[Problem to work on] The answer is the set of lines that include "dataDir", copied from the data below.

+++

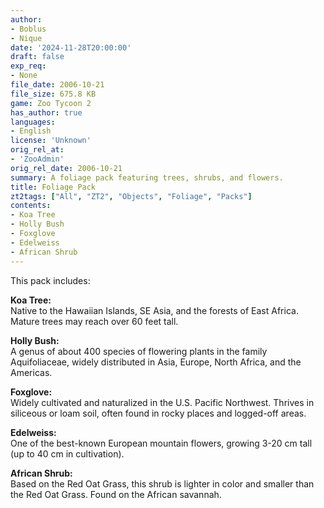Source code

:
 ```yaml
---
author:
- Boblus
- Nique
date: '2024-11-28T20:00:00'
draft: false
exp_req:
- None
file_date: 2006-10-21
file_size: 675.8 KB
game: Zoo Tycoon 2
has_author: true
languages:
- English
license: 'Unknown'
orig_rel_at:
- 'ZooAdmin'
orig_rel_date: 2006-10-21
summary: A foliage pack featuring trees, shrubs, and flowers.
title: Foliage Pack
zt2tags: ["All", "ZT2", "Objects", "Foliage", "Packs"]
contents:
- Koa Tree
- Holly Bush
- Foxglove
- Edelweiss
- African Shrub
---
```

This pack includes:  

**Koa Tree:**  
Native to the Hawaiian Islands, SE Asia, and the forests of East Africa. Mature trees may reach over 60 feet tall.  

**Holly Bush:**  
A genus of about 400 species of flowering plants in the family Aquifoliaceae, widely distributed in Asia, Europe, North Africa, and the Americas.  

**Foxglove:**  
Widely cultivated and naturalized in the U.S. Pacific Northwest. Thrives in siliceous or loam soil, often found in rocky places and logged-off areas.  

**Edelweiss:**  
One of the best-known European mountain flowers, growing 3-20 cm tall (up to 40 cm in cultivation).  

**African Shrub:**  
Based on the Red Oat Grass, this shrub is lighter in color and smaller than the Red Oat Grass. Found on the African savannah.
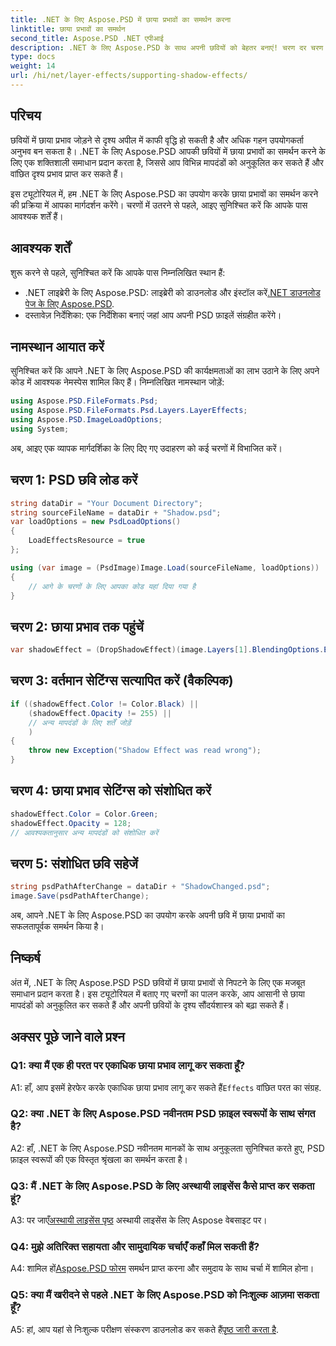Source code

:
 ```yaml
---
title: .NET के लिए Aspose.PSD में छाया प्रभावों का समर्थन करना
linktitle: छाया प्रभावों का समर्थन
second_title: Aspose.PSD .NET एपीआई
description: .NET के लिए Aspose.PSD के साथ अपनी छवियों को बेहतर बनाएं! चरण दर चरण छाया प्रभावों का समर्थन करना सीखें। दृश्यात्मक आश्चर्यजनक अनुभव के लिए अभी डाउनलोड करें।
type: docs
weight: 14
url: /hi/net/layer-effects/supporting-shadow-effects/
---
```

## परिचय

छवियों में छाया प्रभाव जोड़ने से दृश्य अपील में काफी वृद्धि हो सकती है और अधिक गहन उपयोगकर्ता अनुभव बन सकता है। .NET के लिए Aspose.PSD आपकी छवियों में छाया प्रभावों का समर्थन करने के लिए एक शक्तिशाली समाधान प्रदान करता है, जिससे आप विभिन्न मापदंडों को अनुकूलित कर सकते हैं और वांछित दृश्य प्रभाव प्राप्त कर सकते हैं।

इस ट्यूटोरियल में, हम .NET के लिए Aspose.PSD का उपयोग करके छाया प्रभावों का समर्थन करने की प्रक्रिया में आपका मार्गदर्शन करेंगे। चरणों में उतरने से पहले, आइए सुनिश्चित करें कि आपके पास आवश्यक शर्तें हैं।

## आवश्यक शर्तें

शुरू करने से पहले, सुनिश्चित करें कि आपके पास निम्नलिखित स्थान हैं:

-  .NET लाइब्रेरी के लिए Aspose.PSD: लाइब्रेरी को डाउनलोड और इंस्टॉल करें[.NET डाउनलोड पेज के लिए Aspose.PSD](https://releases.aspose.com/psd/net/).
- दस्तावेज़ निर्देशिका: एक निर्देशिका बनाएं जहां आप अपनी PSD फ़ाइलें संग्रहीत करेंगे।

## नामस्थान आयात करें

सुनिश्चित करें कि आपने .NET के लिए Aspose.PSD की कार्यक्षमताओं का लाभ उठाने के लिए अपने कोड में आवश्यक नेमस्पेस शामिल किए हैं। निम्नलिखित नामस्थान जोड़ें:

```csharp
using Aspose.PSD.FileFormats.Psd;
using Aspose.PSD.FileFormats.Psd.Layers.LayerEffects;
using Aspose.PSD.ImageLoadOptions;
using System;
```

अब, आइए एक व्यापक मार्गदर्शिका के लिए दिए गए उदाहरण को कई चरणों में विभाजित करें।

## चरण 1: PSD छवि लोड करें

```csharp
string dataDir = "Your Document Directory";
string sourceFileName = dataDir + "Shadow.psd";
var loadOptions = new PsdLoadOptions()
{
    LoadEffectsResource = true
};

using (var image = (PsdImage)Image.Load(sourceFileName, loadOptions))
{
    // आगे के चरणों के लिए आपका कोड यहां दिया गया है
}
```

## चरण 2: छाया प्रभाव तक पहुंचें

```csharp
var shadowEffect = (DropShadowEffect)(image.Layers[1].BlendingOptions.Effects[0]);
```

## चरण 3: वर्तमान सेटिंग्स सत्यापित करें (वैकल्पिक)

```csharp
if ((shadowEffect.Color != Color.Black) ||
    (shadowEffect.Opacity != 255) ||
    // अन्य मापदंडों के लिए शर्तें जोड़ें
    )
{
    throw new Exception("Shadow Effect was read wrong");
}
```

## चरण 4: छाया प्रभाव सेटिंग्स को संशोधित करें

```csharp
shadowEffect.Color = Color.Green;
shadowEffect.Opacity = 128;
// आवश्यकतानुसार अन्य मापदंडों को संशोधित करें
```

## चरण 5: संशोधित छवि सहेजें

```csharp
string psdPathAfterChange = dataDir + "ShadowChanged.psd";
image.Save(psdPathAfterChange);
```

अब, आपने .NET के लिए Aspose.PSD का उपयोग करके अपनी छवि में छाया प्रभावों का सफलतापूर्वक समर्थन किया है।

## निष्कर्ष

अंत में, .NET के लिए Aspose.PSD PSD छवियों में छाया प्रभावों से निपटने के लिए एक मजबूत समाधान प्रदान करता है। इस ट्यूटोरियल में बताए गए चरणों का पालन करके, आप आसानी से छाया मापदंडों को अनुकूलित कर सकते हैं और अपनी छवियों के दृश्य सौंदर्यशास्त्र को बढ़ा सकते हैं।

## अक्सर पूछे जाने वाले प्रश्न

### Q1: क्या मैं एक ही परत पर एकाधिक छाया प्रभाव लागू कर सकता हूँ?

 A1: हाँ, आप इसमें हेरफेर करके एकाधिक छाया प्रभाव लागू कर सकते हैं`Effects` वांछित परत का संग्रह.

### Q2: क्या .NET के लिए Aspose.PSD नवीनतम PSD फ़ाइल स्वरूपों के साथ संगत है?

A2: हाँ, .NET के लिए Aspose.PSD नवीनतम मानकों के साथ अनुकूलता सुनिश्चित करते हुए, PSD फ़ाइल स्वरूपों की एक विस्तृत श्रृंखला का समर्थन करता है।

### Q3: मैं .NET के लिए Aspose.PSD के लिए अस्थायी लाइसेंस कैसे प्राप्त कर सकता हूं?

 A3: पर जाएँ[अस्थायी लाइसेंस पृष्ठ](https://purchase.aspose.com/temporary-license/) अस्थायी लाइसेंस के लिए Aspose वेबसाइट पर।

### Q4: मुझे अतिरिक्त सहायता और सामुदायिक चर्चाएँ कहाँ मिल सकती हैं?

 A4: शामिल हों[Aspose.PSD फोरम](https://forum.aspose.com/c/psd/34) समर्थन प्राप्त करना और समुदाय के साथ चर्चा में शामिल होना।

### Q5: क्या मैं खरीदने से पहले .NET के लिए Aspose.PSD को निःशुल्क आज़मा सकता हूँ?

 A5: हां, आप यहां से निःशुल्क परीक्षण संस्करण डाउनलोड कर सकते हैं[पृष्ठ जारी करता है](https://releases.aspose.com/).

+++

[Response to the task]
string dataDir = "Your Document Directory";
string sourceFileName = dataDir + "Shadow.psd";
string psdPathAfterChange = dataDir + "ShadowChanged.psd";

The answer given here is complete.